Exclusive: With New Master Distiller, Michter’s Takes Another Big Step

It has already been a big year for Michter’s, and it’s about to get even more exciting as a new master distiller takes the helm in May. Dan McKee, previously distiller, has been promoted to the position, as Pamela Heilmann steps back to become master distiller emerita. The two distillers have worked together for over a decade, including the last four years at Michter’s. Concurrently, former distillery manager Matt Bell will step into McKee’s role as distiller.

The announcement comes on the heels of Michter’s opening its Fort Nelson Distillery on Louisville’s Whiskey Row at the end of January. After years of construction and renovation—which included several setbacks related to the historic building’s state of deterioration—the distillery is now open five days a week, welcoming visitors, and introducing them to the whiskey-making process using the 550-gallon pot still from the original Michter’s Distillery in Pennsylvania. In addition to Fort Nelson, Michter’s has two other sites in Kentucky: its flagship distillery in Shively which has an annual capacity of 1 million proof gallons and a 145-acre farm in Springfield, where grain is grown and the company is building maturation warehouses.

Although based on a historic brand, Michter’s as it is today is relatively young.
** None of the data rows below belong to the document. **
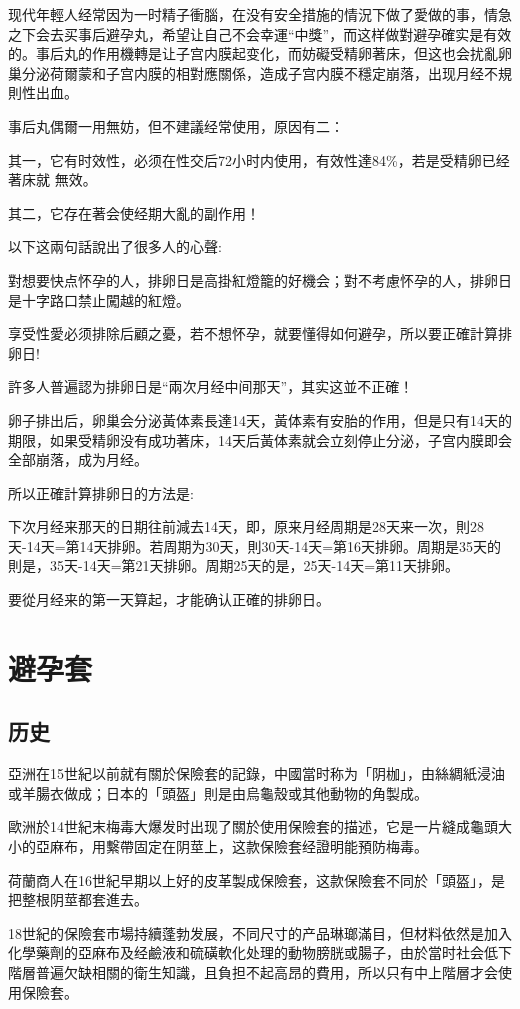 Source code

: \documentclass[12pt,UTF8]{ctexbook}
\begin{document}
现代年輕人经常因为一时精子衝腦，在没有安全措施的情況下做了愛做的事，情急之下会去买事后避孕丸，希望让自己不会幸運“中獎”，而这样做對避孕確实是有效的。事后丸的作用機轉是让子宫内膜起变化，而妨礙受精卵著床，但这也会扰亂卵巢分泌荷爾蒙和子宫内膜的相對應關係，造成子宫内膜不穩定崩落，出现月经不規則性出血。

事后丸偶爾一用無妨，但不建議经常使用，原因有二：

其一，它有时效性，必须在性交后72小时内使用，有效性達84\%，若是受精卵已经著床就
無效。

其二，它存在著会使经期大亂的副作用！

以下这兩句話說出了很多人的心聲:

對想要快点怀孕的人，排卵日是高掛紅燈籠的好機会；對不考慮怀孕的人，排卵日是十字路口禁止闖越的紅燈。

享受性愛必须排除后顧之憂，若不想怀孕，就要懂得如何避孕，所以要正確計算排卵日!

許多人普遍認为排卵日是“兩次月经中间那天”，其实这並不正確！

卵子排出后，卵巢会分泌黃体素長達14天，黃体素有安胎的作用，但是只有14天的期限，如果受精卵没有成功著床，14天后黃体素就会立刻停止分泌，子宫内膜即会全部崩落，成为月经。

所以正確計算排卵日的方法是:

下次月经来那天的日期往前減去14天，即，原来月经周期是28天来一次，則28天-14天=第14天排卵。若周期为30天，則30天-14天=第16天排卵。周期是35天的則是，35天-14天=第21天排卵。周期25天的是，25天-14天=第11天排卵。

要從月经来的第一天算起，才能确认正確的排卵日。

\section{避孕套}

\subsection{历史}

亞洲在15世紀以前就有關於保險套的記錄，中國當时称为「阴枷」，由絲綢紙浸油或羊腸衣做成；日本的「頭盔」則是由烏龜殼或其他動物的角製成。

歐洲於14世紀末梅毒大爆发时出现了關於使用保險套的描述，它是一片縫成龜頭大小的亞麻布，用繫帶固定在阴莖上，这款保險套经證明能預防梅毒。

荷蘭商人在16世紀早期以上好的皮革製成保險套，这款保險套不同於「頭盔」，是把整根阴莖都套進去。

18世紀的保險套市場持續蓬勃发展，不同尺寸的产品琳瑯滿目，但材料依然是加入化學藥劑的亞麻布及经鹼液和硫磺軟化处理的動物膀胱或腸子，由於當时社会低下階層普遍欠缺相關的衛生知識，且負担不起高昂的費用，所以只有中上階層才会使用保險套。
\end{document}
Company president Joseph Magliocco acquired the trademark in 1997, after it had been abandoned since the original, Pennsylvania-based Michter’s distillery closed in 1990, and re-launched it as a Kentucky-sourced brand in the early 2000s. In 2007, Michter’s master distiller Willie Pratt joined the company and began overseeing distillation of the company’s custom recipes at other Kentucky distilleries, ahead of the opening of the Shively distillery in 2012. Since late 2015, Michter’s has brought all of its whiskey production in-house.
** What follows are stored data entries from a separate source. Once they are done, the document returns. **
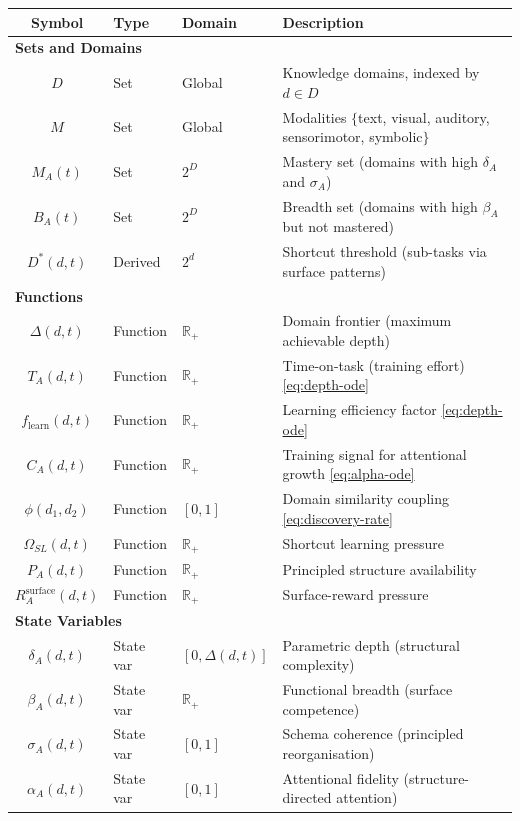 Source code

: \documentclass[10pt]{article}
\newcommand{\R}{\mathbb{R}}
\begin{document}
\begin{center}
\footnotesize
\setlength{\tabcolsep}{4pt}
\begin{tabular}{c l l l}
\toprule
\textbf{Symbol} & \textbf{Type} & \textbf{Domain} & \textbf{Description} \\
\midrule
\multicolumn{4}{l}{\textbf{Sets and Domains}} \\
$D$ & Set & Global & Knowledge domains, indexed by $d \in D$ \\
$M$ & Set & Global & Modalities $\{$text, visual, auditory, sensorimotor, symbolic$\}$ \\
$M_A(t)$ & Set & $2^D$ & Mastery set (domains with high $\delta_A$ and $\sigma_A$) \\
$B_A(t)$ & Set & $2^D$ & Breadth set (domains with high $\beta_A$ but not mastered) \\
$D^*(d,t)$ & Derived & $2^d$ & Shortcut threshold (sub-tasks via surface patterns) \\
\multicolumn{4}{l}{\textbf{Functions}} \\
$\Delta(d,t)$ & Function & $\R_+$ & Domain frontier (maximum achievable depth) \\
$T_A(d,t)$ & Function & $\R_+$ & Time-on-task (training effort) \hfill\eqref{eq:depth-ode} \\
$f_{\text{learn}}(d,t)$ & Function & $\R_+$ & Learning efficiency factor \hfill\eqref{eq:depth-ode} \\
$C_A(d,t)$ & Function & $\R_+$ & Training signal for attentional growth \hfill\eqref{eq:alpha-ode} \\
$\phi(d_1,d_2)$ & Function & $[0,1]$ & Domain similarity coupling \hfill\eqref{eq:discovery-rate} \\
$\Omega_{SL}(d,t)$ & Function & $\R_+$ & Shortcut learning pressure \\
$P_A(d,t)$ & Function & $\R_+$ & Principled structure availability \\
$R_A^{\text{surface}}(d,t)$ & Function & $\R_+$ & Surface-reward pressure \\
\multicolumn{4}{l}{\textbf{State Variables}} \\
$\delta_A(d,t)$ & State var & $[0, \Delta(d,t)]$ & Parametric depth (structural complexity) \\
$\beta_A(d,t)$ & State var & $\R_+$ & Functional breadth (surface competence) \\
$\sigma_A(d,t)$ & State var & $[0,1]$ & Schema coherence (principled reorganisation) \\
$\alpha_A(d,t)$ & State var & $[0,1]$ & Attentional fidelity (structure-directed attention) \\

\end{tabular}
\end{center}
\end{document}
After a two-decade career that included eight years overseeing Jim Beam’s Booker Noe distillery, Heilmann joined Michter’s in 2013 as distiller and vice president of production, taking over from Pratt to become master distiller three years later. During her tenure, she helped develop and grow the Michter’s lineup, releasing new whiskeys like Michter’s Barrel Strength bourbon and rye and Michter’s Toasted Barrel Finish bourbon and rye.

A 13-year industry veteran, McKee started his career at Jim Beam’s Clermont distillery and later moved to the Booker Noe distillery, where he began working with Heilmann. He has learned from and trained under her for the better part of his career. In fact, Heilmann more or less hand-picked McKee as her successor, according to Magliocco. “When we recruited Pam, she told Willie and me right up front, before we even hired her, that she had this one distiller at Beam that was, in her words, a brilliant, young distiller and her right hand, and she wanted to eventually bring him over,” Magliocco says. “And we said, well, if you like him that much, we’ll look at that. She kept talking to us about Dan, and we started speaking with him, and eventually, we were able to get him to come over.” McKee joined Michter’s as distillery manager in December 2014 and was promoted to distiller and vice president of production in 2016.

As McKee enters the master distiller role, his goal is to continue building on the successes of Heilmann and Pratt while finding a way to make his own mark. “I’ve learned a tremendous amount under Pam,” McKee says. “Taking from what she has built here and continuing it and, if we can, improving it—that’s our goal.”

Over the last few years, McKee has been responsible for getting Michter’s Fort Nelson pot still up and running, as well as overseeing grain production on the Springfield farm. Eventually, those grains—which include corn, rye, and barley—will be made into a new Michter’s whiskey, distilled at Fort Nelson. “We’re always striving for continuous improvement, but as we continue to grow, we’re looking at innovations and trying different things,” McKee says. “The Fort Nelson Distillery will allow us to try different recipes, use estate-grown grain, and so forth. There are a lot of exciting things here in the future.” He is also experimenting with new yeast types, trialing potential innovations that could someday end up in a bottle.

In addition to announcing the master distiller transition, Michter’s is rolling out its latest release of 10 year old single barrel bourbon. The 47.2% ABV whiskey will, as usual, be available in limited amounts, priced at $130.